Brow Beat

Brainwashing in Showtime’s Homeland: Can It “Turn” Us Into Believers?

Photo of Nicholas Brody (Damian Lewis) in Homeland by Showtime.

The best reviewed new drama to premiere so far this fall is almost certainly Homeland, which debuted on Showtime last night (it’s been available for free online for a couple weeks now). It stars Claire Danes as Carrie Anderson, a CIA agent who believes that newly freed prisoner of war Nicholas Brody—a Marine Sergeant played by Damian Lewis—was “turned” during his eight years of captivity, and is now working for Al Qaeda. It’s been called “exhilarating” (The Washington Post) and “almost impossible to resist” (The New York Times); James Poniewozik, the TV critic for Time, “can’t recommend the series highly enough.”

I’m not entirely on board with the raves just yet. Though it’s a far more psychologically nuanced show, Homeland appears to share a bit of the slick implausibility of 24, which never pulled me in. (The shows also share two executive producers, Alex Gansa and Howard Gordon.) True to the channel’s form, Showtime wasted few minutes before rather gratuitously disrobing one of the show’s attractive female cast members (Morena Baccarin). And Carrie’s supervisor at the CIA, David Estes (played by David Harewood), is the cardboard cutout version of an ambitious company man. Perhaps they’ll complicate him with time—and perhaps the amount of exposition awkwardly shoehorned into the dialogue will diminish once the series is more fully under way.

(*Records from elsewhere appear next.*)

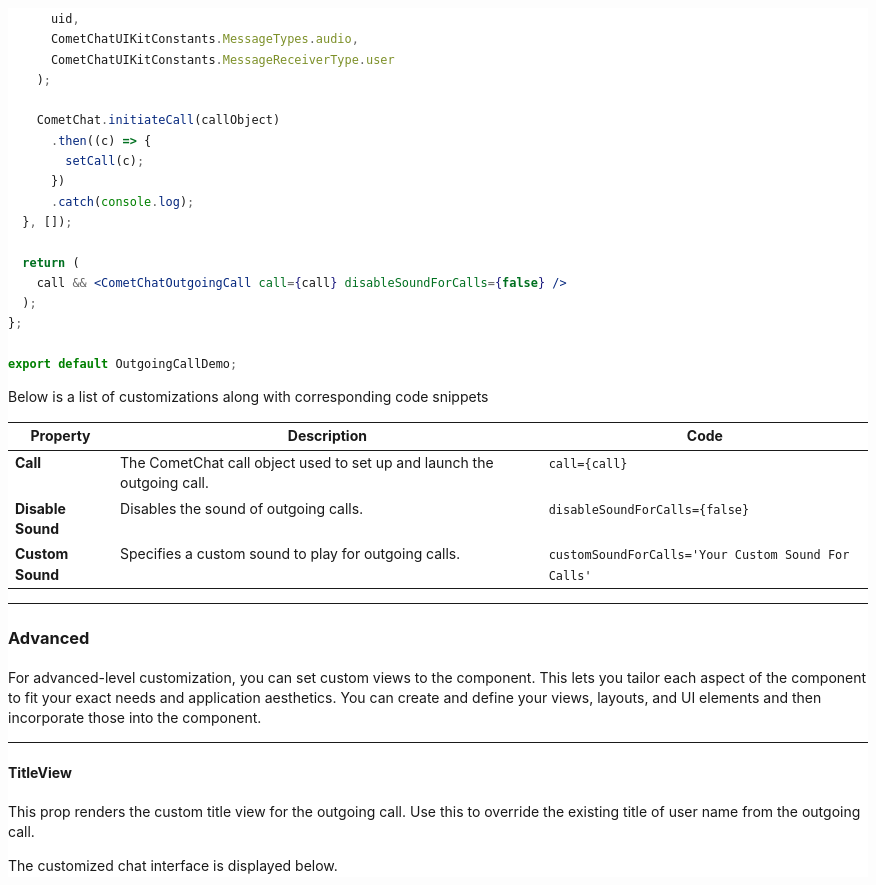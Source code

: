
 ```jsx
      uid,
      CometChatUIKitConstants.MessageTypes.audio,
      CometChatUIKitConstants.MessageReceiverType.user
    );

    CometChat.initiateCall(callObject)
      .then((c) => {
        setCall(c);
      })
      .catch(console.log);
  }, []);

  return (
    call && <CometChatOutgoingCall call={call} disableSoundForCalls={false} />
  );
};

export default OutgoingCallDemo;
```

</TabItem>
</Tabs>



Below is a list of customizations along with corresponding code snippets

| Property | Description | Code |
| -------- | ----------- | ---- |
| **Call**          | The CometChat call object used to set up and launch the outgoing call. | `call={call}`                                       |
| **Disable Sound** | Disables the sound of outgoing calls.                                  | `disableSoundForCalls={false}`                      |
| **Custom Sound**  | Specifies a custom sound to play for outgoing calls.                   | `customSoundForCalls='Your Custom Sound For Calls'` |

---

### Advanced

For advanced-level customization, you can set custom views to the component. This lets you tailor each aspect of the component to fit your exact needs and application aesthetics. You can create and define your views, layouts, and UI elements and then incorporate those into the component.

---

#### TitleView

This prop renders the custom title view for the outgoing call. Use this to override the existing title of user name from the outgoing call.

The customized chat interface is displayed below.
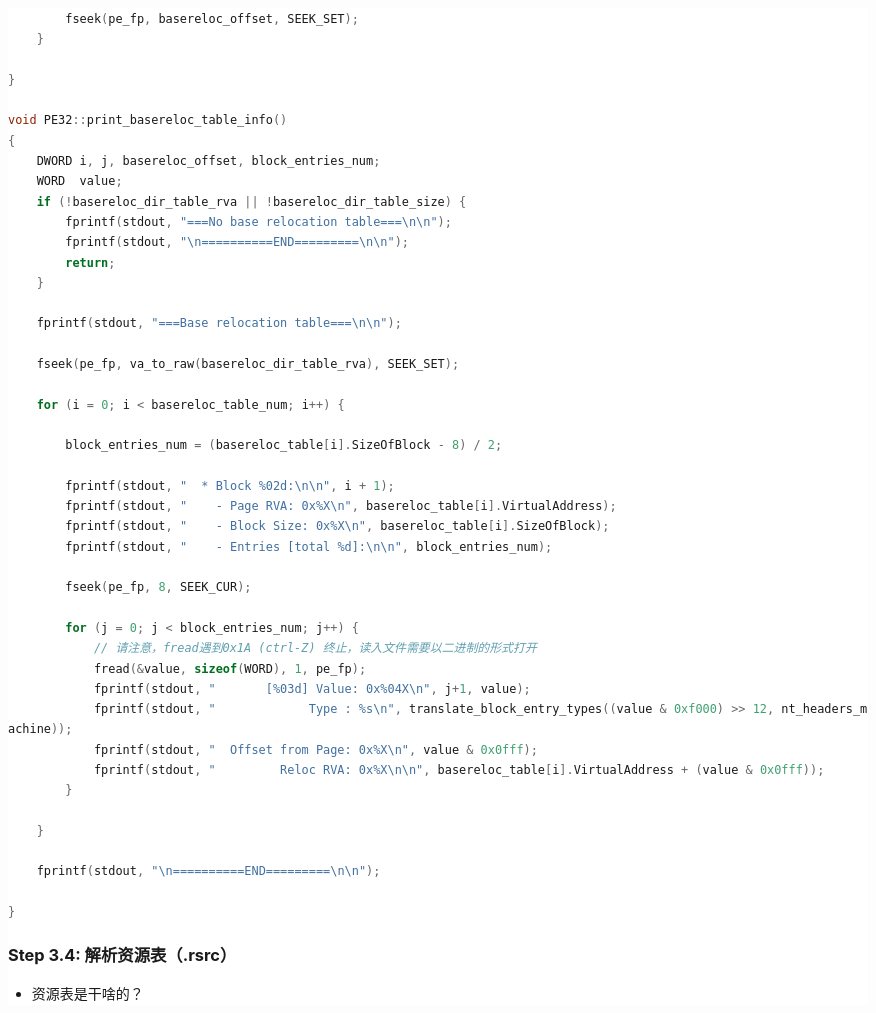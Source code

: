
 ```cpp
		fseek(pe_fp, basereloc_offset, SEEK_SET);
	}

}

void PE32::print_basereloc_table_info()
{
	DWORD i, j, basereloc_offset, block_entries_num;
	WORD  value;
	if (!basereloc_dir_table_rva || !basereloc_dir_table_size) {
		fprintf(stdout, "===No base relocation table===\n\n");
		fprintf(stdout, "\n==========END=========\n\n");
		return;
	}

	fprintf(stdout, "===Base relocation table===\n\n");

	fseek(pe_fp, va_to_raw(basereloc_dir_table_rva), SEEK_SET);

	for (i = 0; i < basereloc_table_num; i++) {

		block_entries_num = (basereloc_table[i].SizeOfBlock - 8) / 2;

		fprintf(stdout, "  * Block %02d:\n\n", i + 1);
		fprintf(stdout, "    - Page RVA: 0x%X\n", basereloc_table[i].VirtualAddress);
		fprintf(stdout, "    - Block Size: 0x%X\n", basereloc_table[i].SizeOfBlock);
		fprintf(stdout, "    - Entries [total %d]:\n\n", block_entries_num);

		fseek(pe_fp, 8, SEEK_CUR);

		for (j = 0; j < block_entries_num; j++) {
			// 请注意，fread遇到0x1A (ctrl-Z) 终止，读入文件需要以二进制的形式打开
			fread(&value, sizeof(WORD), 1, pe_fp);
			fprintf(stdout, "       [%03d] Value: 0x%04X\n", j+1, value);
			fprintf(stdout, "             Type : %s\n", translate_block_entry_types((value & 0xf000) >> 12, nt_headers_machine));
			fprintf(stdout, "  Offset from Page: 0x%X\n", value & 0x0fff);
			fprintf(stdout, "         Reloc RVA: 0x%X\n\n", basereloc_table[i].VirtualAddress + (value & 0x0fff));
		}

	}

	fprintf(stdout, "\n==========END=========\n\n");

}
```

### Step 3.4: 解析资源表（.rsrc）

* 资源表是干啥的？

I’ll keep watching, in any case—if for no other reason than to see how the show handles a subject that, so far, it can’t even bring itself to refer to by name: brainwashing. The term used throughout the pilot is “turned,” but Brody’s experience of isolation and degradation (late in the show, we see him beating a fellow soldier to death, at the command of an Al Qaeda leader), revealed in flashbacks, clearly play on what we understand—or think we understand—about brainwashing. Which made me curious: How much cultural currency does brainwashing have these days?

It’s an important question, because brainwashing has always been buoyed more by popular fascination than by scientific consensus. The term only dates back to 1950, when it was coined by journalist Edward Hunter to describe techniques used on prisoners by the Chinese during the Korean War. The idea was quickly popularized, most famously by the 1959 novel (and classic 1962 film adaptation) The Manchurian Candidate, in which a soldier is turned into a sleeper agent for the Communists. Brainwashing was given another boost by the anti-cult movement of the 1970s.

But as Dahlia Lithwick explained for Slate in 2002, the idea has always been scientifically dubious. Yes, people in coercive environments can be made to change their beliefs; once freed from those environments, however, people who have genuinely been coerced generally return to their prior convictions.

Lithwick’s piece was inspired by the re-emergence of “the brainwashed defense” in three post-9/11 legal cases: friends and family of John “American Taliban” Walker Lindh, Richard “Shoe Bomber” Reid, and Zacarias “20th Hijacker” Moussaoui all invoked brainwashing to defend the actions of their associates.* At the time, it looked as though brainwashing might have another moment: The so-called “War on Terror” seemingly combined both religious zealotry and prisoners of war, the two major elements in the popular notion of brainwashing.

And yet, unless I missed something, it didn’t happen. Brainwashing has not, I think, had a resurgence in the popular consciousness. Lindh, Reid, and Moussaoui were all, unsurprisingly, convicted, and are currently in prison. Two years after Lithwick’s piece, Jonathan Demme remade The Manchurian Candidate; it was a flop, grossing just $65m in North America (the film’s budget was $80m). And now, a new show that’s clearly drawing in part on the classic 1962 version won’t even mention the term (so far, at least). Is brainwashing finally a disreputable notion, even in popular culture? And if so, how and why did that happen?

(See also: Louis Menand’s piece on The Manchurian Candidate from the September 15, 2003 issue of The New Yorker.)

Correction, Oct. 3, 2011: This article incorrectly referred to Richard Reid as the “Show Bomber.” (Return to the corrected sentence.)